[Stored items from a collection]

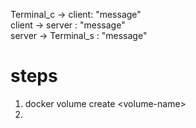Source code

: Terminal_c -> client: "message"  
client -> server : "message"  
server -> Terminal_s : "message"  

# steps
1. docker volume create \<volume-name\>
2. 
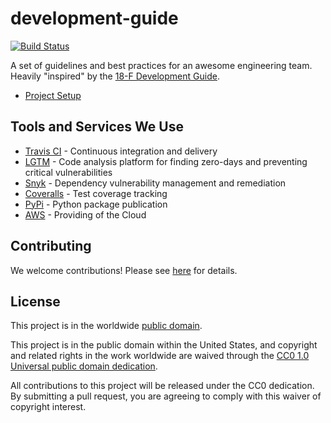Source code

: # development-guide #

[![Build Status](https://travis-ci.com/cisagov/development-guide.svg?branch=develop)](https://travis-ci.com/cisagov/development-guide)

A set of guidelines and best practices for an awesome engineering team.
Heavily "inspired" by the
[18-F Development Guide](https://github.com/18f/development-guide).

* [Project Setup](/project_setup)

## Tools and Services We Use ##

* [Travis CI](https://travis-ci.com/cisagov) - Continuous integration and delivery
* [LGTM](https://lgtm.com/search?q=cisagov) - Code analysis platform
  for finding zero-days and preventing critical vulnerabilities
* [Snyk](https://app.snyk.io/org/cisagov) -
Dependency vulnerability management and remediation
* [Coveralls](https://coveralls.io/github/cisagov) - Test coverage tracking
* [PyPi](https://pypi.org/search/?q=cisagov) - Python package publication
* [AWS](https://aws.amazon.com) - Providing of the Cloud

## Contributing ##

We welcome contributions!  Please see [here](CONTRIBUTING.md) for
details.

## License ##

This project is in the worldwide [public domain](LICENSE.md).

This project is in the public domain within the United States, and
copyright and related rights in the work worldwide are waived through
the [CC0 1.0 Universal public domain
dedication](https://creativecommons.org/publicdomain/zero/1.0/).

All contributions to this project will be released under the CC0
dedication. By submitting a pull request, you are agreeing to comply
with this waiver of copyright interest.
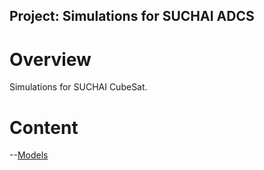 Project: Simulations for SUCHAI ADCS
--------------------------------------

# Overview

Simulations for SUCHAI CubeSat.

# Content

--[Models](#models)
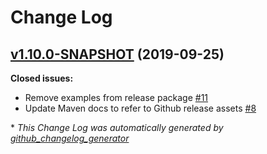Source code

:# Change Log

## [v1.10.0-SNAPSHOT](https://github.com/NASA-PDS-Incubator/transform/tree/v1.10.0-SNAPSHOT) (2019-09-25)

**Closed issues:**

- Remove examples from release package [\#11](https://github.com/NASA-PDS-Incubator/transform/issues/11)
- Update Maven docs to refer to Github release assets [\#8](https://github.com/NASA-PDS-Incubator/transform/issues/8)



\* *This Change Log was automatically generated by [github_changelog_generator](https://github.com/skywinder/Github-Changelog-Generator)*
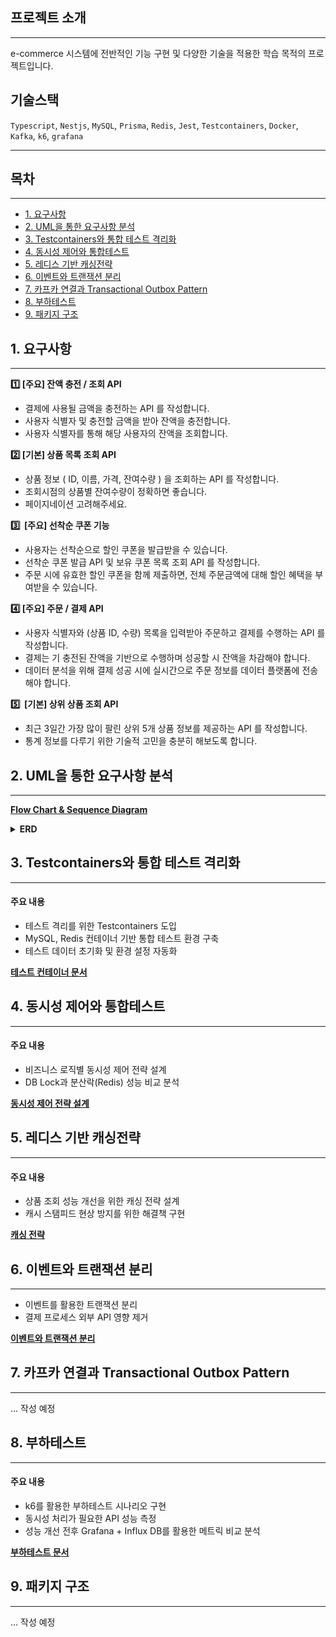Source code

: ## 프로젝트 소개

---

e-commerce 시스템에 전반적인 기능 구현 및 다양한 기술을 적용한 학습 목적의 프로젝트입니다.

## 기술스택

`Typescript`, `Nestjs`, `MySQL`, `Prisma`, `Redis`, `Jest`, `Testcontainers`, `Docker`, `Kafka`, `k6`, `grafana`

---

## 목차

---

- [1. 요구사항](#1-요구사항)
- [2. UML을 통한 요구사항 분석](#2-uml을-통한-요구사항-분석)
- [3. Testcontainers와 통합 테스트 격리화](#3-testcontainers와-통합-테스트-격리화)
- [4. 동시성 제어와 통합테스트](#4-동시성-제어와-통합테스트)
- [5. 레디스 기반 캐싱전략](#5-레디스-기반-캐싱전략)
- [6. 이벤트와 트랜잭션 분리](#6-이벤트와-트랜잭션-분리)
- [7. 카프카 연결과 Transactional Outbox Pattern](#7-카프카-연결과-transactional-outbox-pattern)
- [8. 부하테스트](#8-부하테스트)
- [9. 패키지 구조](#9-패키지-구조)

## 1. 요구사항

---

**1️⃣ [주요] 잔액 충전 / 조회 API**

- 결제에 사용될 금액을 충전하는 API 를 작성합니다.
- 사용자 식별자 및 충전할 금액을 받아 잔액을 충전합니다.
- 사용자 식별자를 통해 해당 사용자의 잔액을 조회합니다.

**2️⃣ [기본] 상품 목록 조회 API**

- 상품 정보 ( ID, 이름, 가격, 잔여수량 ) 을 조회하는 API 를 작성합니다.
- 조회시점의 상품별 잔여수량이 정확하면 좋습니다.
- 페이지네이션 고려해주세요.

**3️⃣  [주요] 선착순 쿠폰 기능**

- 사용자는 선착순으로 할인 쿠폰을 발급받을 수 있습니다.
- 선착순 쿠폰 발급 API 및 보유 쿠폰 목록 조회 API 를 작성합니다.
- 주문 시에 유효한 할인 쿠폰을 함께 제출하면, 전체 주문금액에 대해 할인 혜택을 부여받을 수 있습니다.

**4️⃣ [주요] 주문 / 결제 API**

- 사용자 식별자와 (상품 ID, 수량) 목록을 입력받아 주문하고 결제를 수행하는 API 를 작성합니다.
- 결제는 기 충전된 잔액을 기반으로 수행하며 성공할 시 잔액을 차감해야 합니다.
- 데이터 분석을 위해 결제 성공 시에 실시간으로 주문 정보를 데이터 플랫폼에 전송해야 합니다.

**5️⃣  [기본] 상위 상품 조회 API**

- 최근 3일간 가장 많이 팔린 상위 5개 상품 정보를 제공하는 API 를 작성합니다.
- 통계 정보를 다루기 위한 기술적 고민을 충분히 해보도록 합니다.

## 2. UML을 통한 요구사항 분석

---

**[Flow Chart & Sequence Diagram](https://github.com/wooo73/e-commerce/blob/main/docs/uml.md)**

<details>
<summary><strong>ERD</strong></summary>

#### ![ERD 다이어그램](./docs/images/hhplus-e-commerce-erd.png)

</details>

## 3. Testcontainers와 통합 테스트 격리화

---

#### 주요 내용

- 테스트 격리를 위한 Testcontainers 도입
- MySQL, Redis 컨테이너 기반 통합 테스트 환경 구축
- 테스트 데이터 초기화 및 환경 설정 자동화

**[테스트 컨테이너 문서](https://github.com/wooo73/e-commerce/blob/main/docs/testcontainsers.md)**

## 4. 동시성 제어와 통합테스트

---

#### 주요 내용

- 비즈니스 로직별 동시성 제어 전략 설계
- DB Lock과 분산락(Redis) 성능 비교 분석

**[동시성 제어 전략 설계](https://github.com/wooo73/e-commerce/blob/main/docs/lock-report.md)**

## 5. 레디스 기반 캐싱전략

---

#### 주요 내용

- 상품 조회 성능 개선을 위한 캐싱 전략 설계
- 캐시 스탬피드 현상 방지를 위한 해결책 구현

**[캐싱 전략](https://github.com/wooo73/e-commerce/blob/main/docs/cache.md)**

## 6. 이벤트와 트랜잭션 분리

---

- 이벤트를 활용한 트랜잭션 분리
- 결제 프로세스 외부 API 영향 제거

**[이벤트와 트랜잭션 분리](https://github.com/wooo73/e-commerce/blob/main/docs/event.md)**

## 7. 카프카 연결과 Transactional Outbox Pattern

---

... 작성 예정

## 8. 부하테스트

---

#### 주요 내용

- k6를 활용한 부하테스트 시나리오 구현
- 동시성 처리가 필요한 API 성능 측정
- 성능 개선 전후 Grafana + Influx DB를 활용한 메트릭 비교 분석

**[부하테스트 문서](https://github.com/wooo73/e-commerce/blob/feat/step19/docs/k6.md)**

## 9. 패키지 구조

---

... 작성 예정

:: WHAT TO WORK ON ::
Leave the pictures out and print the records above exactly as they stand.

:: RESULT ::
Source code

: Terminal_c -> client: "message"  
client -> server : "message"  
server -> Terminal_s : "message"  

# steps
1. docker volume create \<volume-name\>
2. 
Source code

: # development-guide #

[![Build Status](https://travis-ci.com/cisagov/development-guide.svg?branch=develop)](https://travis-ci.com/cisagov/development-guide)

A set of guidelines and best practices for an awesome engineering team.
Heavily "inspired" by the
[18-F Development Guide](https://github.com/18f/development-guide).

* [Project Setup](/project_setup)

## Tools and Services We Use ##

* [Travis CI](https://travis-ci.com/cisagov) - Continuous integration and delivery
* [LGTM](https://lgtm.com/search?q=cisagov) - Code analysis platform
  for finding zero-days and preventing critical vulnerabilities
* [Snyk](https://app.snyk.io/org/cisagov) -
Dependency vulnerability management and remediation
* [Coveralls](https://coveralls.io/github/cisagov) - Test coverage tracking
* [PyPi](https://pypi.org/search/?q=cisagov) - Python package publication
* [AWS](https://aws.amazon.com) - Providing of the Cloud

## Contributing ##

We welcome contributions!  Please see [here](CONTRIBUTING.md) for
details.

## License ##

This project is in the worldwide [public domain](LICENSE.md).

This project is in the public domain within the United States, and
copyright and related rights in the work worldwide are waived through
the [CC0 1.0 Universal public domain
dedication](https://creativecommons.org/publicdomain/zero/1.0/).

All contributions to this project will be released under the CC0
dedication. By submitting a pull request, you are agreeing to comply
with this waiver of copyright interest.
 Project: Simulations for SUCHAI ADCS
--------------------------------------

# Overview

Simulations for SUCHAI CubeSat.

# Content

--[Models](#models)
Source code

:# Change Log

## [v1.10.0-SNAPSHOT](https://github.com/NASA-PDS-Incubator/transform/tree/v1.10.0-SNAPSHOT) (2019-09-25)

**Closed issues:**

- Remove examples from release package [\#11](https://github.com/NASA-PDS-Incubator/transform/issues/11)
- Update Maven docs to refer to Github release assets [\#8](https://github.com/NASA-PDS-Incubator/transform/issues/8)



\* *This Change Log was automatically generated by [github_changelog_generator](https://github.com/skywinder/Github-Changelog-Generator)*
Source code

: ## 프로젝트 소개

---

e-commerce 시스템에 전반적인 기능 구현 및 다양한 기술을 적용한 학습 목적의 프로젝트입니다.

## 기술스택

`Typescript`, `Nestjs`, `MySQL`, `Prisma`, `Redis`, `Jest`, `Testcontainers`, `Docker`, `Kafka`, `k6`, `grafana`

---

## 목차

---

- [1. 요구사항](#1-요구사항)
- [2. UML을 통한 요구사항 분석](#2-uml을-통한-요구사항-분석)
- [3. Testcontainers와 통합 테스트 격리화](#3-testcontainers와-통합-테스트-격리화)
- [4. 동시성 제어와 통합테스트](#4-동시성-제어와-통합테스트)
- [5. 레디스 기반 캐싱전략](#5-레디스-기반-캐싱전략)
- [6. 이벤트와 트랜잭션 분리](#6-이벤트와-트랜잭션-분리)
- [7. 카프카 연결과 Transactional Outbox Pattern](#7-카프카-연결과-transactional-outbox-pattern)
- [8. 부하테스트](#8-부하테스트)
- [9. 패키지 구조](#9-패키지-구조)

## 1. 요구사항

---

**1️⃣ [주요] 잔액 충전 / 조회 API**

- 결제에 사용될 금액을 충전하는 API 를 작성합니다.
- 사용자 식별자 및 충전할 금액을 받아 잔액을 충전합니다.
- 사용자 식별자를 통해 해당 사용자의 잔액을 조회합니다.

**2️⃣ [기본] 상품 목록 조회 API**

- 상품 정보 ( ID, 이름, 가격, 잔여수량 ) 을 조회하는 API 를 작성합니다.
- 조회시점의 상품별 잔여수량이 정확하면 좋습니다.
- 페이지네이션 고려해주세요.

**3️⃣  [주요] 선착순 쿠폰 기능**

- 사용자는 선착순으로 할인 쿠폰을 발급받을 수 있습니다.
- 선착순 쿠폰 발급 API 및 보유 쿠폰 목록 조회 API 를 작성합니다.
- 주문 시에 유효한 할인 쿠폰을 함께 제출하면, 전체 주문금액에 대해 할인 혜택을 부여받을 수 있습니다.

**4️⃣ [주요] 주문 / 결제 API**

- 사용자 식별자와 (상품 ID, 수량) 목록을 입력받아 주문하고 결제를 수행하는 API 를 작성합니다.
- 결제는 기 충전된 잔액을 기반으로 수행하며 성공할 시 잔액을 차감해야 합니다.
- 데이터 분석을 위해 결제 성공 시에 실시간으로 주문 정보를 데이터 플랫폼에 전송해야 합니다.

**5️⃣  [기본] 상위 상품 조회 API**

- 최근 3일간 가장 많이 팔린 상위 5개 상품 정보를 제공하는 API 를 작성합니다.
- 통계 정보를 다루기 위한 기술적 고민을 충분히 해보도록 합니다.

## 2. UML을 통한 요구사항 분석

---

**[Flow Chart & Sequence Diagram](https://github.com/wooo73/e-commerce/blob/main/docs/uml.md)**

<details>
<summary><strong>ERD</strong></summary>

#### ![ERD 다이어그램](./docs/images/hhplus-e-commerce-erd.png)

</details>

## 3. Testcontainers와 통합 테스트 격리화

---

#### 주요 내용

- 테스트 격리를 위한 Testcontainers 도입
- MySQL, Redis 컨테이너 기반 통합 테스트 환경 구축
- 테스트 데이터 초기화 및 환경 설정 자동화

**[테스트 컨테이너 문서](https://github.com/wooo73/e-commerce/blob/main/docs/testcontainsers.md)**

## 4. 동시성 제어와 통합테스트

---

#### 주요 내용

- 비즈니스 로직별 동시성 제어 전략 설계
- DB Lock과 분산락(Redis) 성능 비교 분석

**[동시성 제어 전략 설계](https://github.com/wooo73/e-commerce/blob/main/docs/lock-report.md)**

## 5. 레디스 기반 캐싱전략

---

#### 주요 내용

- 상품 조회 성능 개선을 위한 캐싱 전략 설계
- 캐시 스탬피드 현상 방지를 위한 해결책 구현

**[캐싱 전략](https://github.com/wooo73/e-commerce/blob/main/docs/cache.md)**

## 6. 이벤트와 트랜잭션 분리

---

- 이벤트를 활용한 트랜잭션 분리
- 결제 프로세스 외부 API 영향 제거

**[이벤트와 트랜잭션 분리](https://github.com/wooo73/e-commerce/blob/main/docs/event.md)**

## 7. 카프카 연결과 Transactional Outbox Pattern

---

... 작성 예정

## 8. 부하테스트

---

#### 주요 내용

- k6를 활용한 부하테스트 시나리오 구현
- 동시성 처리가 필요한 API 성능 측정
- 성능 개선 전후 Grafana + Influx DB를 활용한 메트릭 비교 분석

**[부하테스트 문서](https://github.com/wooo73/e-commerce/blob/feat/step19/docs/k6.md)**

## 9. 패키지 구조

---

... 작성 예정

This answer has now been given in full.